A FORMER executive of Anglo Irish Bank wants to cross- examine one of the bank's managing directors about alleged "tax evasion issues" in an off-shore trust owned by the disgraced lender.
Pauline Doyle, a former director of an Isle of Man subsidiary of Anglo, owes approximately €2m to the bank. It is understood her loans were secured on shares in the now state-owned bank.
Last year Anglo obtained a judgment against Ms Doyle in the Isle of Man, where an arm of the bank is based.
This prompted Ms Doyle to seek protection from her creditors, including Anglo, in the High Court in Dublin.
Yesterday High Court judge Ms Justice Elizabeth Dunne was told that Ms Doyle wanted to cross-examine an unnamed managing director of one arm of the bank.
The cross-examination was sought "in light of the tax evasion issues" that Anglo's Isle of Man arm is alleged to have been involved in, the judge was told.
The Irish Independent has learned that Ms Doyle did not want to make the actions of certain, unidentified executives alleged to have assisted in tax evasion in the Isle of Man a major issue in her Irish protection proceedings.
But the matter came to light yesterday when her lawyers revealed that she wanted to cross-examine the managing director.
During that application, the tax evasion issues that the bank's Isle of Man arm is alleged to have been involved in were made public.
Anglo is fighting Ms Doyle's entitlement to seek court protection in Ireland.

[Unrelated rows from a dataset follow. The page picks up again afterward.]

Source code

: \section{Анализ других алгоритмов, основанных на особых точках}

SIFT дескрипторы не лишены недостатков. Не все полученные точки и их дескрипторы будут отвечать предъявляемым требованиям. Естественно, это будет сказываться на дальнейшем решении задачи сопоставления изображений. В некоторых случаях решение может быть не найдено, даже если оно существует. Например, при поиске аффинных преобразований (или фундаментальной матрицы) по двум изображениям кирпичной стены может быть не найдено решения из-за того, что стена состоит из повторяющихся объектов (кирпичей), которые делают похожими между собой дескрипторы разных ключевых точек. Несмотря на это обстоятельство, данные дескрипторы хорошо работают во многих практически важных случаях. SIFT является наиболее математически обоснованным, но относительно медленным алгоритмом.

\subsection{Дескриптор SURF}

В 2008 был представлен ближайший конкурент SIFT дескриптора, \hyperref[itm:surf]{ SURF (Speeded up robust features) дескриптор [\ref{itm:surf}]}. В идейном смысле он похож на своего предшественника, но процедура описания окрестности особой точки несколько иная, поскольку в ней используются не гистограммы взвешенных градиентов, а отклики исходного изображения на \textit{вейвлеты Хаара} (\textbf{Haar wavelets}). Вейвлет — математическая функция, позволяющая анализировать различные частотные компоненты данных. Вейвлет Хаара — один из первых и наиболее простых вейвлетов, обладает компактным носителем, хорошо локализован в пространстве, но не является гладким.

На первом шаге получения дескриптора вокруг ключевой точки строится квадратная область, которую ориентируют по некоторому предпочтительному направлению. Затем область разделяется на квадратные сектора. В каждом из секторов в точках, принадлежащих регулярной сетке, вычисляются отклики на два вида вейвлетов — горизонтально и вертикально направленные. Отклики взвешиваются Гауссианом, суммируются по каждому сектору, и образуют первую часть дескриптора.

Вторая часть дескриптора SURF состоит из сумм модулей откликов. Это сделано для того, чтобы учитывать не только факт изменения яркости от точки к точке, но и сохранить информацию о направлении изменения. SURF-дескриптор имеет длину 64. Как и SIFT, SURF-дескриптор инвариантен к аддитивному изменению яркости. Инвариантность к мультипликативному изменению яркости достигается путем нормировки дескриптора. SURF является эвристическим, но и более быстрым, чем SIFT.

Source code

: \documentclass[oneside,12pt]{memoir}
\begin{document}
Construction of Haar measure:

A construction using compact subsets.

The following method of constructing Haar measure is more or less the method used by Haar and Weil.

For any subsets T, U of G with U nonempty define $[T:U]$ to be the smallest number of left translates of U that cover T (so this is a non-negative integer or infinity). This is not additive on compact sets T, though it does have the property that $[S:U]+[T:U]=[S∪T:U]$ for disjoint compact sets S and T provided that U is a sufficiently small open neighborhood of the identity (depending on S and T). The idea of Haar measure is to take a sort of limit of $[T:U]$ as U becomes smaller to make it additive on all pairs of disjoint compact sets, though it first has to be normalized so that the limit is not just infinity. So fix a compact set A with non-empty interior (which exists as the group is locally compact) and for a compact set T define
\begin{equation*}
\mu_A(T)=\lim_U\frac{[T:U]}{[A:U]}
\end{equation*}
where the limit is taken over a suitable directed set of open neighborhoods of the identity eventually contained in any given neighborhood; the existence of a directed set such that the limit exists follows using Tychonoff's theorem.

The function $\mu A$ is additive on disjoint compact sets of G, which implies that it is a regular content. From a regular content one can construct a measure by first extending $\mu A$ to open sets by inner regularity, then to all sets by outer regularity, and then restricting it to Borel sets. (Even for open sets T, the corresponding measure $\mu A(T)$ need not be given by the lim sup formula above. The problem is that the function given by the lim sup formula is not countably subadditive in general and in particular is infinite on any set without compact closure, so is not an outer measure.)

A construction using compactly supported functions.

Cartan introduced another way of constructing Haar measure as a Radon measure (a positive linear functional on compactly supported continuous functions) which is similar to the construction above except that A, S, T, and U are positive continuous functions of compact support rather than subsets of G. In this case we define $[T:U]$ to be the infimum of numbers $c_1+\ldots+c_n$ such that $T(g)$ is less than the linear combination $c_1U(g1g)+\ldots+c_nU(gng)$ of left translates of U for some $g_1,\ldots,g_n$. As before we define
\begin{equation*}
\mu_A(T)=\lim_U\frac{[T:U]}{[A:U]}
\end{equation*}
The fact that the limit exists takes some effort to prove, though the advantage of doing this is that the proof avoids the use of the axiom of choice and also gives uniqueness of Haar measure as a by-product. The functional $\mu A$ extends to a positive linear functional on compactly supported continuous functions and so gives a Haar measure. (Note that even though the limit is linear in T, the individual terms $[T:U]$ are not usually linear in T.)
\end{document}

It does not believe the Irish courts have jurisdiction to deal with the case which began in the Isle of Man.
Ms Justice Dunne has sought legal submissions from both sides on the issue of whether the Irish courts can deal with the action and has adjourned the case until June 27 next to facilitate the drafting of the submissions.
Ms Doyle, who is now believed to be living in Northern Ireland, was a director of an offshore trust based in the Isle of Man.
In July 2009 she issued legal proceedings against Anglo in the High Court in Dublin claiming that the actions of former chairman Sean FitzPatrick and chief executive David Drumm cost her millions of euro in the value of her shares.
Both sides entered an appearance in the litigation but that case has not proceeded to trial and no affidavits (court statements) have been lodged to date.
Last night Anglo would not comment on Ms Doyle's arranging debtor action ahead of a public hearing next month.